Mardi Gras celebration brings color, cheer to overcast Forestville

The event was meant to bring the community together over food, music and fun, organizers with the Forestville Chamber of Commerce said.|

Hundreds of people mingled beneath bare oak trees Saturday afternoon, the colors of their beads and costumes vibrant against the gray February sky in Forestville.

They carried plates of gumbo and chatted with neighbors as kids ran underfoot and a local New Orleans-style brass band jammed on a stage in the background.

Three days ahead of the official holiday, locals were brought together at the start of West County Trail for the Chamber of Commerce’s first-ever Mardi Gras celebration.

It was so successful chamber president Wendy Flowers said she expects it won’t be the community’s last outing for Mardi Gras, which refers to events of the Carnival celebration prior to Ash Wednesday.

Beginning at 1 p.m., the party brought about 300 people out. Many of them were still there less than an hour before the event’s end at 4 p.m.

“We have run out of liquor and there are food lines galore,” Flowers said. “There’s a lot of people really enjoying themselves.”
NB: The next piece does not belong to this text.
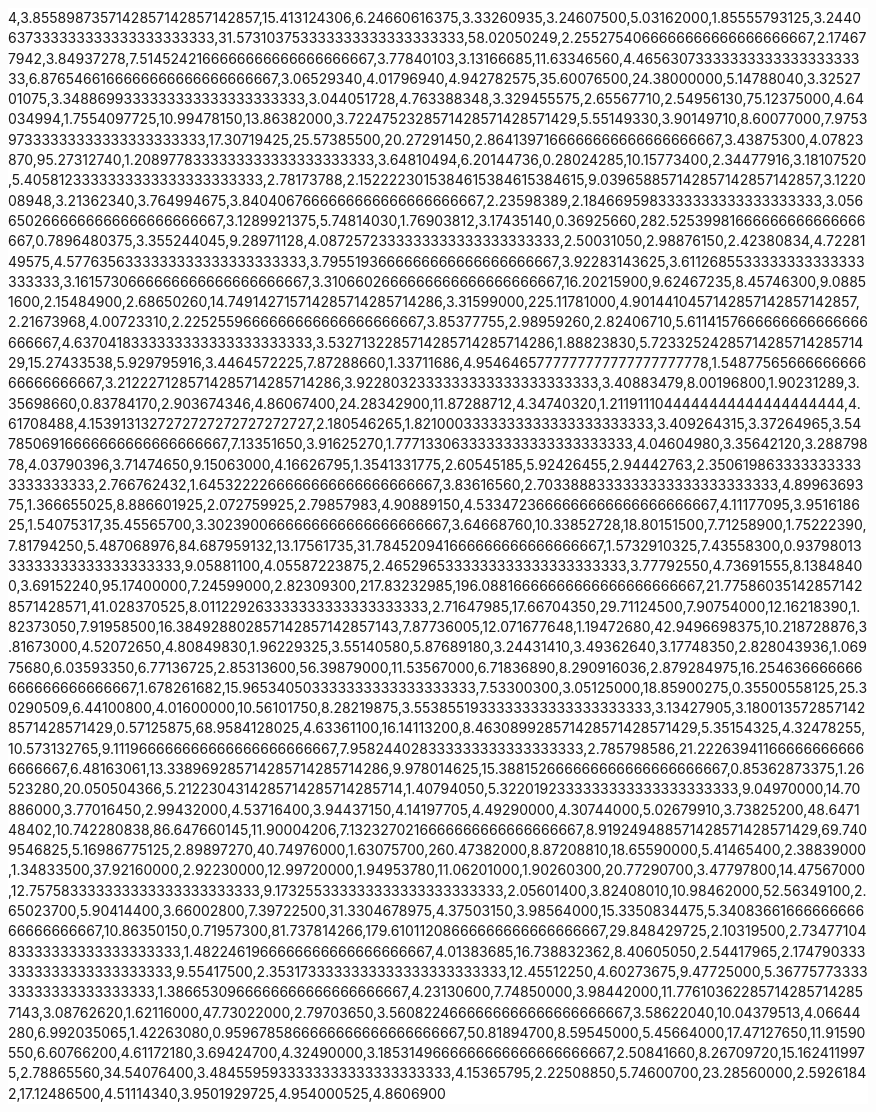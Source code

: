 4,3.8558987357142857142857142857,15.413124306,6.24660616375,3.33260935,3.24607500,5.03162000,1.85555793125,3.2440637333333333333333333333,31.573103753333333333333333333,58.02050249,2.2552754066666666666666666667,2.174677942,3.84937278,7.5145242166666666666666666667,3.77840103,3.13166685,11.63346560,4.4656307333333333333333333333,6.8765466166666666666666666667,3.06529340,4.01796940,4.942782575,35.60076500,24.38000000,5.14788040,3.3252701075,3.3488699333333333333333333333,3.044051728,4.763388348,3.329455575,2.65567710,2.54956130,75.12375000,4.64034994,1.7554097725,10.99478150,13.86382000,3.7224752328571428571428571429,5.55149330,3.90149710,8.60077000,7.975397333333333333333333333,17.30719425,25.57385500,20.27291450,2.8641397166666666666666666667,3.43875300,4.07823870,95.27312740,1.2089778333333333333333333333,3.64810494,6.20144736,0.28024285,10.15773400,2.34477916,3.18107520,5.4058123333333333333333333333,2.78173788,2.1522223015384615384615384615,9.039658857142857142857142857,3.122008948,3.21362340,3.764994675,3.8404067666666666666666666667,2.23598389,2.1846695983333333333333333333,3.0566502666666666666666666667,3.1289921375,5.74814030,1.76903812,3.17435140,0.36925660,282.52539981666666666666666667,0.7896480375,3.355244045,9.28971128,4.0872572333333333333333333333,2.50031050,2.98876150,2.42380834,4.7228149575,4.5776356333333333333333333333,3.7955193666666666666666666667,3.92283143625,3.6112685533333333333333333333,3.1615730666666666666666666667,3.3106602666666666666666666667,16.20215900,9.62467235,8.45746300,9.08851600,2.15484900,2.68650260,14.749142715714285714285714286,3.31599000,225.11781000,4.9014410457142857142857142857,2.21673968,4.00723310,2.2252559666666666666666666667,3.85377755,2.98959260,2.82406710,5.6114157666666666666666666667,4.6370418333333333333333333333,3.5327132285714285714285714286,1.88823830,5.7233252428571428571428571429,15.27433538,5.929795916,3.4464572225,7.87288660,1.33711686,4.9546465777777777777777777778,1.5487756566666666666666666667,3.2122271285714285714285714286,3.9228032333333333333333333333,3.40883479,8.00196800,1.90231289,3.35698660,0.83784170,2.903674346,4.86067400,24.28342900,11.87288712,4.34740320,1.2119111044444444444444444444,4.61708488,4.1539131327272727272727272727,2.180546265,1.8210003333333333333333333333,3.409264315,3.37264965,3.5478506916666666666666666667,7.13351650,3.91625270,1.7771330633333333333333333333,4.04604980,3.35642120,3.28879878,4.03790396,3.71474650,9.15063000,4.16626795,1.3541331775,2.60545185,5.92426455,2.94442763,2.3506198633333333333333333333,2.766762432,1.6453222266666666666666666667,3.83616560,2.7033888333333333333333333333,4.8996369375,1.366655025,8.886601925,2.072759925,2.79857983,4.90889150,4.5334723666666666666666666667,4.11177095,3.951618625,1.54075317,35.45565700,3.3023900666666666666666666667,3.64668760,10.33852728,18.80151500,7.71258900,1.75222390,7.81794250,5.487068976,84.687959132,13.17561735,31.784520941666666666666666667,1.5732910325,7.43558300,0.9379801333333333333333333333,9.05881100,4.05587223875,2.4652965333333333333333333333,3.77792550,4.73691555,8.13848400,3.69152240,95.17400000,7.24599000,2.82309300,217.83232985,196.08816666666666666666666667,21.775860351428571428571428571,41.028370525,8.011229263333333333333333333,2.71647985,17.66704350,29.71124500,7.90754000,12.16218390,1.82373050,7.91958500,16.384928802857142857142857143,7.87736005,12.071677648,1.19472680,42.9496698375,10.218728876,3.81673000,4.52072650,4.80849830,1.96229325,3.55140580,5.87689180,3.24431410,3.49362640,3.17748350,2.828043936,1.06975680,6.03593350,6.77136725,2.85313600,56.39879000,11.53567000,6.71836890,8.290916036,2.879284975,16.254636666666666666666666667,1.678261682,15.965340503333333333333333333,7.53300300,3.05125000,18.85900275,0.35500558125,25.30290509,6.44100800,4.01600000,10.56101750,8.28219875,3.5538551933333333333333333333,3.13427905,3.1800135728571428571428571429,0.57125875,68.9584128025,4.63361100,16.14113200,8.463089928571428571428571429,5.35154325,4.32478255,10.573132765,9.111966666666666666666666667,7.958244028333333333333333333,2.785798586,21.222639411666666666666666667,6.48163061,13.338969285714285714285714286,9.978014625,15.388152666666666666666666667,0.85362873375,1.26523280,20.050504366,5.2122304314285714285714285714,1.40794050,5.3220192333333333333333333333,9.04970000,14.70886000,3.77016450,2.99432000,4.53716400,3.94437150,4.14197705,4.49290000,4.30744000,5.02679910,3.73825200,48.647148402,10.742280838,86.647660145,11.90004206,7.1323270216666666666666666667,8.919249488571428571428571429,69.7409546825,5.16986775125,2.89897270,40.74976000,1.63075700,260.47382000,8.87208810,18.65590000,5.41465400,2.38839000,1.34833500,37.92160000,2.92230000,12.99720000,1.94953780,11.06201000,1.90260300,20.77290700,3.47797800,14.47567000,12.757583333333333333333333333,9.173255333333333333333333333,2.05601400,3.82408010,10.98462000,52.56349100,2.65023700,5.90414400,3.66002800,7.39722500,31.3304678975,4.37503150,3.98564000,15.3350834475,5.3408366166666666666666666667,10.86350150,0.71957300,81.737814266,179.61011208666666666666666667,29.848429725,2.10319500,2.7347710483333333333333333333,1.4822461966666666666666666667,4.01383685,16.738832362,8.40605050,2.54417965,2.1747903333333333333333333333,9.55417500,2.3531733333333333333333333333,12.45512250,4.60273675,9.47725000,5.3677577333333333333333333333,1.3866530966666666666666666667,4.23130600,7.74850000,3.98442000,11.776103622857142857142857143,3.08762620,1.62116000,47.73022000,2.79703650,3.5608224666666666666666666667,3.58622040,10.04379513,4.06644280,6.992035065,1.42263080,0.9596785866666666666666666667,50.81894700,8.59545000,5.45664000,17.47127650,11.91590550,6.60766200,4.61172180,3.69424700,4.32490000,3.1853149666666666666666666667,2.50841660,8.26709720,15.1624119975,2.78865560,34.54076400,3.4845595933333333333333333333,4.15365795,2.22508850,5.74600700,23.28560000,2.59261842,17.12486500,4.51114340,3.9501929725,4.954000525,4.8606900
Some wore COVID-19 face coverings and others donned ornate Carnival masks around the outdoor venue. Partygoers were decked out in layers of gold, purple and green plastic beads or sported colorful shirts and hats.

A large crowd listened to the performance of Forestville’s six-member Bourbon Street Brass Band, though few danced to the tunes. Saucy Mama’s Soul Food and Bayou on the Bay served up Cajun cuisine, while the chamber mixed Hurricane cocktails at its beer and wine booth.

The festivities provided welcome warmth and entertainment for the small west county community halfway through winter and at the tail end of another surge in COVID-19 cases locally and worldwide.

That was the goal of the event, Flowers said, “to bring the community together, because nobody has been able to do anything for so long. Now that omicron is down, we just wanted to get people together.”

“This is our first — we wanted to see how it went, and it went so well that I think we’re going to do it again,” she said.